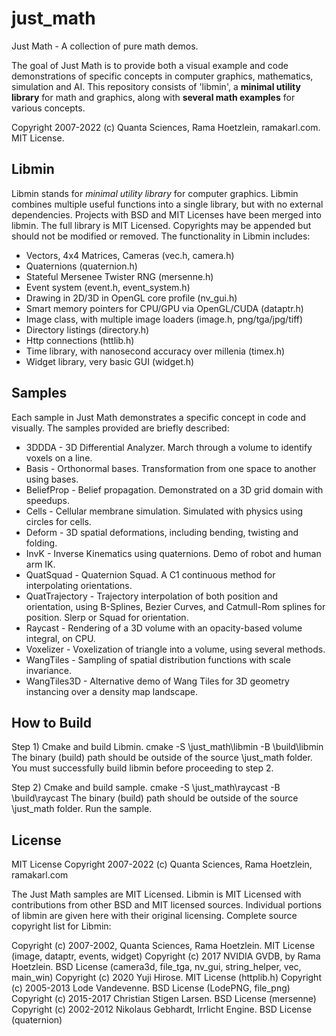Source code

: # just_math

Just Math - A collection of pure math demos.

The goal of Just Math is to provide both a visual example and code demonstrations of specific concepts in computer graphics, mathematics, simulation and AI. This repository consists of 'libmin', a **minimal utility library** for math and graphics, along with **several math examples** for various concepts. 

Copyright 2007-2022 (c) Quanta Sciences, Rama Hoetzlein, ramakarl.com. MIT License.

## Libmin

Libmin stands for *minimal utility library* for computer graphics. Libmin combines multiple useful functions into a single library, but with no external dependencies.
Projects with BSD and MIT Licenses have been merged into libmin. The full library is MIT Licensed. Copyrights may be appended but should not be modified or removed.
The functionality in Libmin includes:
- Vectors, 4x4 Matrices, Cameras (vec.h, camera.h)
- Quaternions (quaternion.h)
- Stateful Mersenee Twister RNG (mersenne.h)
- Event system (event.h, event_system.h)
- Drawing in 2D/3D in OpenGL core profile (nv_gui.h)
- Smart memory pointers for CPU/GPU via OpenGL/CUDA (dataptr.h)
- Image class, with multiple image loaders (image.h, png/tga/jpg/tiff)
- Directory listings (directory.h)
- Http connections (httlib.h)
- Time library, with nanosecond accuracy over millenia (timex.h)
- Widget library, very basic GUI (widget.h)

## Samples

Each sample in Just Math demonstrates a specific concept in code and visually.
The samples provided are briefly described:
- 3DDDA - 3D Differential Analyzer. March through a volume to identify voxels on a line.
- Basis - Orthonormal bases. Transformation from one space to another using bases.
- BeliefProp - Belief propagation. Demonstrated on a 3D grid domain with speedups.
- Cells - Cellular membrane simulation. Simulated with physics using circles for cells.
- Deform - 3D spatial deformations, including bending, twisting and folding.
- InvK - Inverse Kinematics using quaternions. Demo of robot and human arm IK.
- QuatSquad - Quaternion Squad. A C1 continuous method for interpolating orientations.
- QuatTrajectory - Trajectory interpolation of both position and orientation,
using B-Splines, Bezier Curves, and Catmull-Rom splines for position. Slerp or Squad for orientation.
- Raycast - Rendering of a 3D volume with an opacity-based volume integral, on CPU.
- Voxelizer - Voxelization of triangle into a volume, using several methods.
- WangTiles - Sampling of spatial distribution functions with scale invariance.
- WangTiles3D - Alternative demo of Wang Tiles for 3D geometry instancing over a density map landscape.

## How to Build

Step 1) Cmake and build Libmin. 
cmake -S \just_math\libmin -B \build\libmin
The binary (build) path should be outside of the source \just_math folder.
You must successfully build libmin before proceeding to step 2.

Step 2) Cmake and build sample. 
cmake -S \just_math\raycast -B \build\raycast
The binary (build) path should be outside of the source \just_math folder.
Run the sample.

## License

MIT License 
Copyright 2007-2022 (c) Quanta Sciences, Rama Hoetzlein, ramakarl.com

The Just Math samples are MIT Licensed.
Libmin is MIT Licensed with contributions from other BSD and MIT licensed sources.
Individual portions of libmin are given here with their original licensing.
Complete source copyright list for Libmin:

Copyright (c) 2007-2002, Quanta Sciences, Rama Hoetzlein. MIT License (image, dataptr, events, widget)
Copyright (c) 2017 NVIDIA GVDB, by Rama Hoetzlein. BSD License (camera3d, file_tga, nv_gui, string_helper, vec, main_win)
Copyright (c) 2020 Yuji Hirose. MIT License (httplib.h)
Copyright (c) 2005-2013 Lode Vandevenne. BSD License (LodePNG, file_png)
Copyright (c) 2015-2017 Christian Stigen Larsen. BSD License (mersenne)
Copyright (c) 2002-2012 Nikolaus Gebhardt, Irrlicht Engine. BSD License (quaternion)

◇ ◇ ◇ ◇ ◇

### THE TASK
An exact copy of the entries above is required; pictures are not part of it.

### RESPONSE AREA
Source code

: # just_math

Just Math - A collection of pure math demos.

The goal of Just Math is to provide both a visual example and code demonstrations of specific concepts in computer graphics, mathematics, simulation and AI. This repository consists of 'libmin', a **minimal utility library** for math and graphics, along with **several math examples** for various concepts. 

Copyright 2007-2022 (c) Quanta Sciences, Rama Hoetzlein, ramakarl.com. MIT License.

## Libmin

Libmin stands for *minimal utility library* for computer graphics. Libmin combines multiple useful functions into a single library, but with no external dependencies.
Projects with BSD and MIT Licenses have been merged into libmin. The full library is MIT Licensed. Copyrights may be appended but should not be modified or removed.
The functionality in Libmin includes:
- Vectors, 4x4 Matrices, Cameras (vec.h, camera.h)
- Quaternions (quaternion.h)
- Stateful Mersenee Twister RNG (mersenne.h)
- Event system (event.h, event_system.h)
- Drawing in 2D/3D in OpenGL core profile (nv_gui.h)
- Smart memory pointers for CPU/GPU via OpenGL/CUDA (dataptr.h)
- Image class, with multiple image loaders (image.h, png/tga/jpg/tiff)
- Directory listings (directory.h)
- Http connections (httlib.h)
- Time library, with nanosecond accuracy over millenia (timex.h)
- Widget library, very basic GUI (widget.h)

## Samples

Each sample in Just Math demonstrates a specific concept in code and visually.
The samples provided are briefly described:
- 3DDDA - 3D Differential Analyzer. March through a volume to identify voxels on a line.
- Basis - Orthonormal bases. Transformation from one space to another using bases.
- BeliefProp - Belief propagation. Demonstrated on a 3D grid domain with speedups.
- Cells - Cellular membrane simulation. Simulated with physics using circles for cells.
- Deform - 3D spatial deformations, including bending, twisting and folding.
- InvK - Inverse Kinematics using quaternions. Demo of robot and human arm IK.
- QuatSquad - Quaternion Squad. A C1 continuous method for interpolating orientations.
- QuatTrajectory - Trajectory interpolation of both position and orientation,
using B-Splines, Bezier Curves, and Catmull-Rom splines for position. Slerp or Squad for orientation.
- Raycast - Rendering of a 3D volume with an opacity-based volume integral, on CPU.
- Voxelizer - Voxelization of triangle into a volume, using several methods.
- WangTiles - Sampling of spatial distribution functions with scale invariance.
- WangTiles3D - Alternative demo of Wang Tiles for 3D geometry instancing over a density map landscape.

## How to Build

Step 1) Cmake and build Libmin. 
cmake -S \just_math\libmin -B \build\libmin
The binary (build) path should be outside of the source \just_math folder.
You must successfully build libmin before proceeding to step 2.

Step 2) Cmake and build sample. 
cmake -S \just_math\raycast -B \build\raycast
The binary (build) path should be outside of the source \just_math folder.
Run the sample.

## License

MIT License 
Copyright 2007-2022 (c) Quanta Sciences, Rama Hoetzlein, ramakarl.com

The Just Math samples are MIT Licensed.
Libmin is MIT Licensed with contributions from other BSD and MIT licensed sources.
Individual portions of libmin are given here with their original licensing.
Complete source copyright list for Libmin:

Copyright (c) 2007-2002, Quanta Sciences, Rama Hoetzlein. MIT License (image, dataptr, events, widget)
Copyright (c) 2017 NVIDIA GVDB, by Rama Hoetzlein. BSD License (camera3d, file_tga, nv_gui, string_helper, vec, main_win)
Copyright (c) 2020 Yuji Hirose. MIT License (httplib.h)
Copyright (c) 2005-2013 Lode Vandevenne. BSD License (LodePNG, file_png)
Copyright (c) 2015-2017 Christian Stigen Larsen. BSD License (mersenne)
Copyright (c) 2002-2012 Nikolaus Gebhardt, Irrlicht Engine. BSD License (quaternion)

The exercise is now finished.